Records contained in a dataset
....

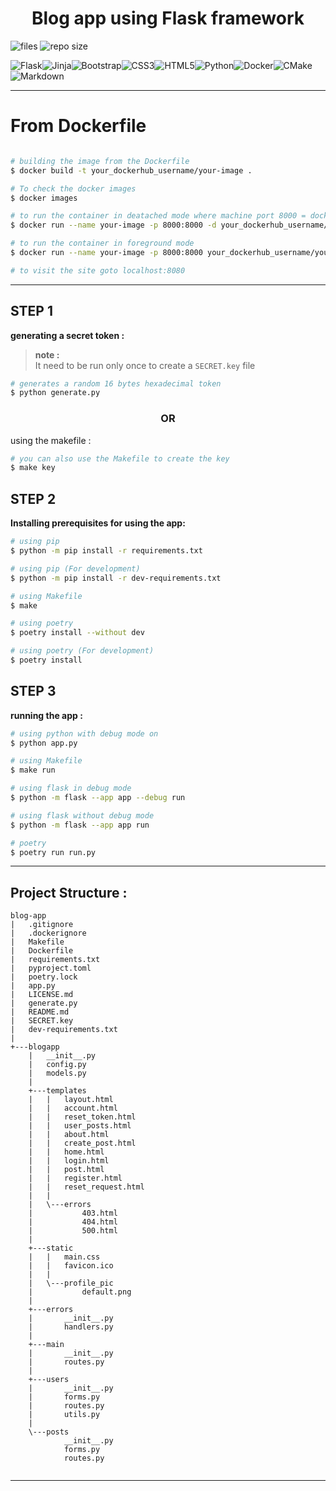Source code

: <h1 align='center'>Blog app using Flask framework</h1>

![files](https://img.shields.io/github/directory-file-count/omnathmandal/blog-app)
![repo size](https://img.shields.io/github/repo-size/omnathmandal/blog-app)

![Flask](https://img.shields.io/badge/flask-%23000.svg?style=for-the-badge&logo=flask&logoColor=white)![Jinja](https://img.shields.io/badge/jinja-white.svg?style=for-the-badge&logo=jinja&logoColor=black)![Bootstrap](https://img.shields.io/badge/bootstrap-%23563D7C.svg?style=for-the-badge&logo=bootstrap&logoColor=white)![CSS3](https://img.shields.io/badge/css3-%231572B6.svg?style=for-the-badge&logo=css3&logoColor=white)![HTML5](https://img.shields.io/badge/html5-%23E34F26.svg?style=for-the-badge&logo=html5&logoColor=white)![Python](https://img.shields.io/badge/python-3670A0?style=for-the-badge&logo=python&logoColor=ffdd54)![Docker](https://img.shields.io/badge/docker-%230db7ed.svg?style=for-the-badge&logo=docker&logoColor=white)![CMake](https://img.shields.io/badge/CMake-%23008FBA.svg?style=for-the-badge&logo=cmake&logoColor=white)![Markdown](https://img.shields.io/badge/markdown-%23000000.svg?style=for-the-badge&logo=markdown&logoColor=white)

---
# From Dockerfile

```bash

# building the image from the Dockerfile
$ docker build -t your_dockerhub_username/your-image .

# To check the docker images
$ docker images

# to run the container in deatached mode where machine port 8000 = docker port 8000
$ docker run --name your-image -p 8000:8000 -d your_dockerhub_username/your-image

# to run the container in foreground mode
$ docker run --name your-image -p 8000:8000 your_dockerhub_username/your-image

# to visit the site goto localhost:8080
```

---
## STEP 1
**generating a secret token :**

>**note :**          
> It need to be run only once to create a `SECRET.key` file

```bash
# generates a random 16 bytes hexadecimal token
$ python generate.py
```
<h3 align=center>OR</h3>

using the makefile :
```bash
# you can also use the Makefile to create the key 
$ make key
```
## STEP 2

**Installing prerequisites for using the app:**
```bash
# using pip
$ python -m pip install -r requirements.txt

# using pip (For development)
$ python -m pip install -r dev-requirements.txt

# using Makefile
$ make 

# using poetry
$ poetry install --without dev 

# using poetry (For development)
$ poetry install
```

## STEP 3 
**running the app :**
```bash
# using python with debug mode on
$ python app.py

# using Makefile
$ make run

# using flask in debug mode
$ python -m flask --app app --debug run

# using flask without debug mode
$ python -m flask --app app run

# poetry
$ poetry run run.py
```
---

## Project Structure :
```
blog-app
|   .gitignore
|   .dockerignore
|   Makefile
|   Dockerfile
|   requirements.txt
|   pyproject.toml
|   poetry.lock
|   app.py
|   LICENSE.md
|   generate.py
|   README.md
|   SECRET.key
|   dev-requirements.txt
|   
+---blogapp
    |   __init__.py
    |   config.py
    |   models.py
    |   
    +---templates
    |   |   layout.html
    |   |   account.html
    |   |   reset_token.html
    |   |   user_posts.html
    |   |   about.html
    |   |   create_post.html
    |   |   home.html
    |   |   login.html
    |   |   post.html
    |   |   register.html
    |   |   reset_request.html
    |   |   
    |   \---errors
    |           403.html
    |           404.html
    |           500.html
    |           
    +---static
    |   |   main.css
    |   |   favicon.ico
    |   |   
    |   \---profile_pic
    |           default.png
    |           
    +---errors
    |       __init__.py
    |       handlers.py
    |           
    +---main
    |       __init__.py
    |       routes.py
    |       
    +---users
    |       __init__.py
    |       forms.py
    |       routes.py
    |       utils.py
    |           
    \---posts
            __init__.py
            forms.py
            routes.py
            
```
---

....

> [Problem statement]: Each entry above must be duplicated precisely; none of the pictures may be included.

> [Answer space]:
Source code

: <h1 align='center'>Blog app using Flask framework</h1>

![files](https://img.shields.io/github/directory-file-count/omnathmandal/blog-app)
![repo size](https://img.shields.io/github/repo-size/omnathmandal/blog-app)

![Flask](https://img.shields.io/badge/flask-%23000.svg?style=for-the-badge&logo=flask&logoColor=white)![Jinja](https://img.shields.io/badge/jinja-white.svg?style=for-the-badge&logo=jinja&logoColor=black)![Bootstrap](https://img.shields.io/badge/bootstrap-%23563D7C.svg?style=for-the-badge&logo=bootstrap&logoColor=white)![CSS3](https://img.shields.io/badge/css3-%231572B6.svg?style=for-the-badge&logo=css3&logoColor=white)![HTML5](https://img.shields.io/badge/html5-%23E34F26.svg?style=for-the-badge&logo=html5&logoColor=white)![Python](https://img.shields.io/badge/python-3670A0?style=for-the-badge&logo=python&logoColor=ffdd54)![Docker](https://img.shields.io/badge/docker-%230db7ed.svg?style=for-the-badge&logo=docker&logoColor=white)![CMake](https://img.shields.io/badge/CMake-%23008FBA.svg?style=for-the-badge&logo=cmake&logoColor=white)![Markdown](https://img.shields.io/badge/markdown-%23000000.svg?style=for-the-badge&logo=markdown&logoColor=white)

---
# From Dockerfile

```bash

# building the image from the Dockerfile
$ docker build -t your_dockerhub_username/your-image .

# To check the docker images
$ docker images

# to run the container in deatached mode where machine port 8000 = docker port 8000
$ docker run --name your-image -p 8000:8000 -d your_dockerhub_username/your-image

# to run the container in foreground mode
$ docker run --name your-image -p 8000:8000 your_dockerhub_username/your-image

# to visit the site goto localhost:8080
```

---
## STEP 1
**generating a secret token :**

>**note :**          
> It need to be run only once to create a `SECRET.key` file

```bash
# generates a random 16 bytes hexadecimal token
$ python generate.py
```
<h3 align=center>OR</h3>

using the makefile :
```bash
# you can also use the Makefile to create the key 
$ make key
```
## STEP 2

**Installing prerequisites for using the app:**
```bash
# using pip
$ python -m pip install -r requirements.txt

# using pip (For development)
$ python -m pip install -r dev-requirements.txt

# using Makefile
$ make 

# using poetry
$ poetry install --without dev 

# using poetry (For development)
$ poetry install
```

## STEP 3 
**running the app :**
```bash
# using python with debug mode on
$ python app.py

# using Makefile
$ make run

# using flask in debug mode
$ python -m flask --app app --debug run

# using flask without debug mode
$ python -m flask --app app run

# poetry
$ poetry run run.py
```
---

## Project Structure :
```
blog-app
|   .gitignore
|   .dockerignore
|   Makefile
|   Dockerfile
|   requirements.txt
|   pyproject.toml
|   poetry.lock
|   app.py
|   LICENSE.md
|   generate.py
|   README.md
|   SECRET.key
|   dev-requirements.txt
|   
+---blogapp
    |   __init__.py
    |   config.py
    |   models.py
    |   
    +---templates
    |   |   layout.html
    |   |   account.html
    |   |   reset_token.html
    |   |   user_posts.html
    |   |   about.html
    |   |   create_post.html
    |   |   home.html
    |   |   login.html
    |   |   post.html
    |   |   register.html
    |   |   reset_request.html
    |   |   
    |   \---errors
    |           403.html
    |           404.html
    |           500.html
    |           
    +---static
    |   |   main.css
    |   |   favicon.ico
    |   |   
    |   \---profile_pic
    |           default.png
    |           
    +---errors
    |       __init__.py
    |       handlers.py
    |           
    +---main
    |       __init__.py
    |       routes.py
    |       
    +---users
    |       __init__.py
    |       forms.py
    |       routes.py
    |       utils.py
    |           
    \---posts
            __init__.py
            forms.py
            routes.py
            
```
---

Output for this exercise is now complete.